_Exercise details:_ Scan the data below and copy each line where "izvezene" occurs.

___ Data excerpts

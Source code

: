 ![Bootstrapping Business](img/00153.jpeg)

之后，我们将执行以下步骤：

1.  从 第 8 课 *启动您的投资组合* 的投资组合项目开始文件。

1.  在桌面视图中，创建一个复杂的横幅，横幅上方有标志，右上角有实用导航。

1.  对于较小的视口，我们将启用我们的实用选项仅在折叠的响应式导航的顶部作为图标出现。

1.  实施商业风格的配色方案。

______
___ Data excerpts

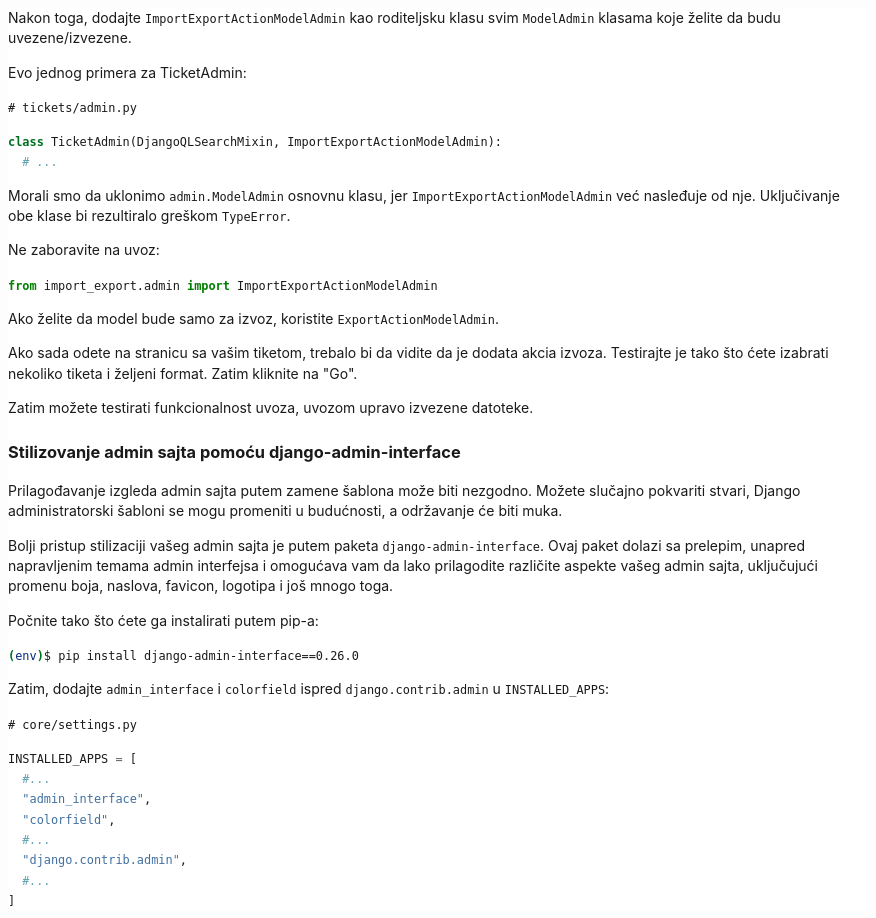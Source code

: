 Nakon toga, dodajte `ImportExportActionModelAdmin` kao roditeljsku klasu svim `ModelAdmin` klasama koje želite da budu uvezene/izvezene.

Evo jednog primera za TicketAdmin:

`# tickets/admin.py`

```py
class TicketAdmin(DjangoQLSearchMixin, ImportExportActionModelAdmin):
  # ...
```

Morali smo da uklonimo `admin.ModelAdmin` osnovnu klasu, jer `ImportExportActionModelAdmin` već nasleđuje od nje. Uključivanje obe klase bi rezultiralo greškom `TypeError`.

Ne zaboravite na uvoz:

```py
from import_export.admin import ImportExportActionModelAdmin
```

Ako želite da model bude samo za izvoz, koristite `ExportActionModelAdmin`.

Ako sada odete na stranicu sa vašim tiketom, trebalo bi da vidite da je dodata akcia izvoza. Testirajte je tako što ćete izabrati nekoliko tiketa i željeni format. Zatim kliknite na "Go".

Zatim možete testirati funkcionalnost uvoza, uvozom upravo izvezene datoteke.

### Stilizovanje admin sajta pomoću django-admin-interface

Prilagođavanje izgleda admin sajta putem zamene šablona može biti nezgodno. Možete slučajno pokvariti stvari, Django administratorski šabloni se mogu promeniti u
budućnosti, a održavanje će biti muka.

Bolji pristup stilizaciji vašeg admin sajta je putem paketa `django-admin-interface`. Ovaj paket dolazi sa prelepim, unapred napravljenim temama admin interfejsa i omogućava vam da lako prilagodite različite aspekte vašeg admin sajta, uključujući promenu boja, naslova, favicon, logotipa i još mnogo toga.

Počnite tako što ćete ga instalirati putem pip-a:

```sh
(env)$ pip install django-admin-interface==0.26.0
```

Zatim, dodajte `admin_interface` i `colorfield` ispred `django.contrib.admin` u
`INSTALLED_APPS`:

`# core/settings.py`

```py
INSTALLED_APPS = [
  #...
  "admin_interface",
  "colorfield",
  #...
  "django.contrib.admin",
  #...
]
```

______

_Response area:_
: Nakon toga, dodajte `ImportExportActionModelAdmin` kao roditeljsku klasu svim `ModelAdmin` klasama koje želite da budu uvezene/izvezene.
Zatim možete testirati funkcionalnost uvoza, uvozom upravo izvezene datoteke.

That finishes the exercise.